Vivimos en épocas de diversidad, pluralismo, inclusión, conceptos que despiertan mucha sensibilidad y susceptibilidad cuando son cuestionados, y que para desarrollarse necesitan de la tolerancia. Así se presenta una múltiple manifestación de ideas, creencias, convicciones, que coexisten. Esta multiplicidad en el fondo nos revela la imposibilidad de llegar a una unidad de criterios acerca de la verdad y el bien, dando lugar al relativismo y escepticismo que nos invade. La gran fragmentación en todos los órdenes impide una visión de totalidad, todo es relativo, cambiante y opinable.

La inexistencia de presupuestos filosóficos básicos que sean aceptados por todos se muestra claramente en nuestros debates contemporáneos, donde no se arriba a ninguna conclusión común. Cada uno se encierra en «su verdad» subjetiva, distinta de la de los otros, sin posibilidad de diálogo o comunicación a través de un intercambio serio y constructivo. Se parece mucho a un diálogo de sordos; las partes tienen mucha facilidad para exponer sus desacuerdos y embarcarse en discusiones interminables que están condenadas a no llegar a ningún lado.
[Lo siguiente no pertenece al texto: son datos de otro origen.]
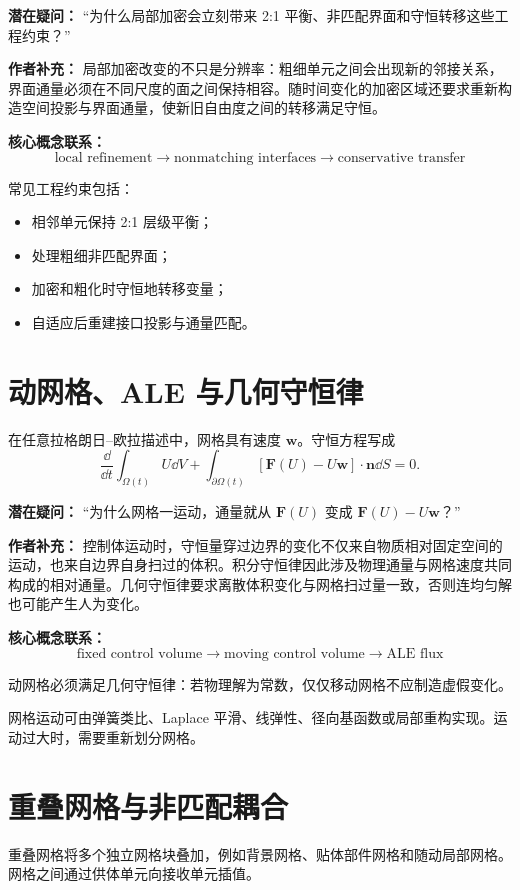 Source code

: \begin{authornote}
\textbf{潜在疑问：}
“为什么局部加密会立刻带来 2:1 平衡、非匹配界面和守恒转移这些工程约束？”

\textbf{作者补充：}
局部加密改变的不只是分辨率：粗细单元之间会出现新的邻接关系，界面通量必须在不同尺度的面之间保持相容。随时间变化的加密区域还要求重新构造空间投影与界面通量，使新旧自由度之间的转移满足守恒。

\textbf{核心概念联系：}
\[
\text{local refinement}
\longrightarrow
\text{nonmatching interfaces}
\longrightarrow
\text{conservative transfer}
\]
\end{authornote}

常见工程约束包括：
\begin{itemize}
  \item 相邻单元保持 2:1 层级平衡；
  \item 处理粗细非匹配界面；
  \item 加密和粗化时守恒地转移变量；
  \item 自适应后重建接口投影与通量匹配。
\end{itemize}

\section{动网格、ALE 与几何守恒律}
在任意拉格朗日--欧拉描述中，网格具有速度 \(\bm w\)。守恒方程写成
\[
\frac{\dd}{\dd t}\int_{\Omega(t)}U\dd V
+
\int_{\partial\Omega(t)}
[\bm F(U)-U\bm w]\cdot\bm n\dd S
=0.
\]

\begin{authornote}
\textbf{潜在疑问：}
“为什么网格一运动，通量就从 \(\bm F(U)\) 变成 \(\bm F(U)-U\bm w\)？”

\textbf{作者补充：}
控制体运动时，守恒量穿过边界的变化不仅来自物质相对固定空间的运动，也来自边界自身扫过的体积。积分守恒律因此涉及物理通量与网格速度共同构成的相对通量。几何守恒律要求离散体积变化与网格扫过量一致，否则连均匀解也可能产生人为变化。

\textbf{核心概念联系：}
\[
\text{fixed control volume}
\longrightarrow
\text{moving control volume}
\longrightarrow
\text{ALE flux}
\]
\end{authornote}

动网格必须满足几何守恒律：若物理解为常数，仅仅移动网格不应制造虚假变化。

网格运动可由弹簧类比、Laplace 平滑、线弹性、径向基函数或局部重构实现。运动过大时，需要重新划分网格。

\section{重叠网格与非匹配耦合}
重叠网格将多个独立网格块叠加，例如背景网格、贴体部件网格和随动局部网格。网格之间通过供体单元向接收单元插值。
Esta situación suele ser presentada bajo el complaciente título de «pluralismo», aunque este optimismo superficial no nos deja ver la verdadera dimensión del problema. Porque, no se trata de que hasta ahora no hayamos sido capaces de ponernos de acuerdo, sino de que nunca podremos hacerlo, dado que nuestras argumentaciones son inconmensurables. Toda manifestación de discrepancia se presenta como la acusación de la supuesta violación de un derecho y es inmediatamente respondida con la afirmación de un derecho alternativo. De ahí, que las marchas, las denuncias y las protestas hayan terminado por convertirse en el signo distintivo de nuestra época. La autoafirmación, que puede llegar al grito, la agresión y la descalificación, está al orden del día como modo irreflexivo de ahogar toda voz disonante.

El llamado pluralismo de ideas –muy débiles por cierto– y la mera tolerancia –no una real aceptación de las diferencias–, se han convertido en valores incuestionables, aunque de algún modo deberían ser contemplados como la expresión de un fracaso frente al intento de comunicación y entendimiento.
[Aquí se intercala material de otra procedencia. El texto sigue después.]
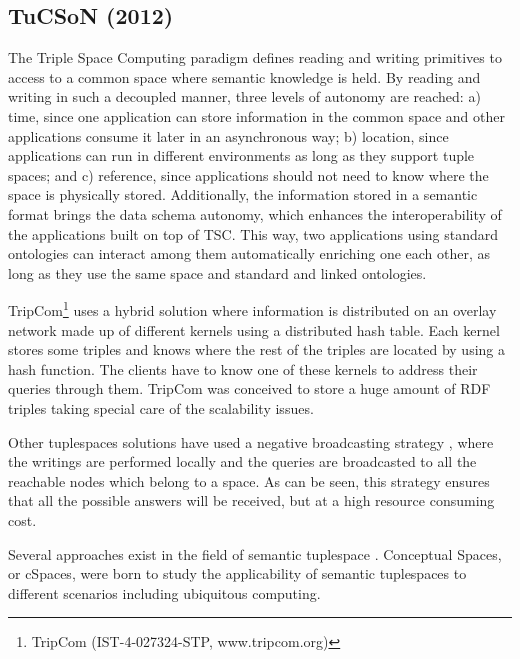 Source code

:\subsection{TuCSoN (2012)}


The Triple Space Computing paradigm defines reading and writing primitives to access to a common space where semantic
knowledge is held. By reading and writing in such a decoupled manner, three levels of autonomy are reached: a) time,
since one application can store information in the common space and other applications consume it later in an
asynchronous way; b) location, since applications can run in different environments as long as they support tuple
spaces; and c) reference, since applications should not need to know where the space is physically stored. Additionally,
the information stored in a semantic format brings the data schema autonomy, which enhances the interoperability of the
applications built on top of TSC. This way, two applications using standard ontologies can interact among them
automatically enriching one each other, as long as they use the same space and standard and linked ontologies.



TripCom\footnote{TripCom (IST-4-027324-STP, www.tripcom.org)} uses a hybrid solution where information is distributed on
an overlay network made up of different kernels using a distributed hash table. Each kernel stores some triples and
knows where the rest of the triples are located by using a hash function. The clients have to know one of these
kernels to address their queries through them. TripCom was conceived to store a huge amount of RDF triples taking
special care of the scalability issues.

Other tuplespaces solutions have used a negative broadcasting strategy
\cite{krummenacher_open_2009,murphy_transiently_2006,gomez-goiri_semantic_2011}, where the writings are
performed locally and the queries are broadcasted to all the reachable nodes which belong to a space. As can be seen,
this strategy ensures that all the possible answers will be received, but at a high resource consuming cost.

Several approaches exist in the field of semantic tuplespace \cite{nixon_tuplespace-based_2008}.
Conceptual Spaces, or cSpaces, were born to study the applicability of semantic tuplespaces to different scenarios
including ubiquitous computing.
Es evidente que por este camino no existe ningún proceso comunicativo de confrontación e interpelación verdadero. Sin ello no hay posibilidad de trazar rumbos que dirijan la construcción del bien común, sino satisfacción de intereses individuales. Porque de eso se trata, de poder justificar ante los demás las preferencias individuales; el debate público contemporáneo, en todos sus niveles, es apenas la caricatura de una discusión racional. Muchos podrán interpretar en estas palabras una oposición cerrada a la sociedad pluralista, quizás por una escondida intención de defender un modelo de sociedad homogénea, inflexible ante la disidencia a una verdad que se presenta como monolítica e impositiva. Nada más alejado; lo que se pretende es ser crítico ante la realidad del pluralismo entendido como la tolerancia de ideas que coexisten pero no conviven, se soportan pero en definitiva no se aceptan.
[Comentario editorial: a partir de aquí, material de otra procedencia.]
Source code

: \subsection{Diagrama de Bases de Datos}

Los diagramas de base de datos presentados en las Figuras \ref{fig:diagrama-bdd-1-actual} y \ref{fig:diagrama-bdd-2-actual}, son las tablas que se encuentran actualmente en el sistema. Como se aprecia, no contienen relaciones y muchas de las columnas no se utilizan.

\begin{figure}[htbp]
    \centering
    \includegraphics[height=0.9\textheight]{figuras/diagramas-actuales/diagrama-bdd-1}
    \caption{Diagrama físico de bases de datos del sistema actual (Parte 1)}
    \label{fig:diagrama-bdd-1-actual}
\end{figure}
Debemos considerar la limitación de este concepto de pluralismo, si tenemos en cuenta que sencillamente estamos condenados a actuar de esa forma, por haber perdido la capacidad y los medios para ponernos de acuerdo en un mínimo de elementos necesarios para la vida en común. El pluralismo es hermano del individualismo e hijo de la fragmentación social. Por tanto, menos pluralismo y más pluralidad, ese es el camino de la auténtica diversidad e inclusión de todas las voces en la razón pública.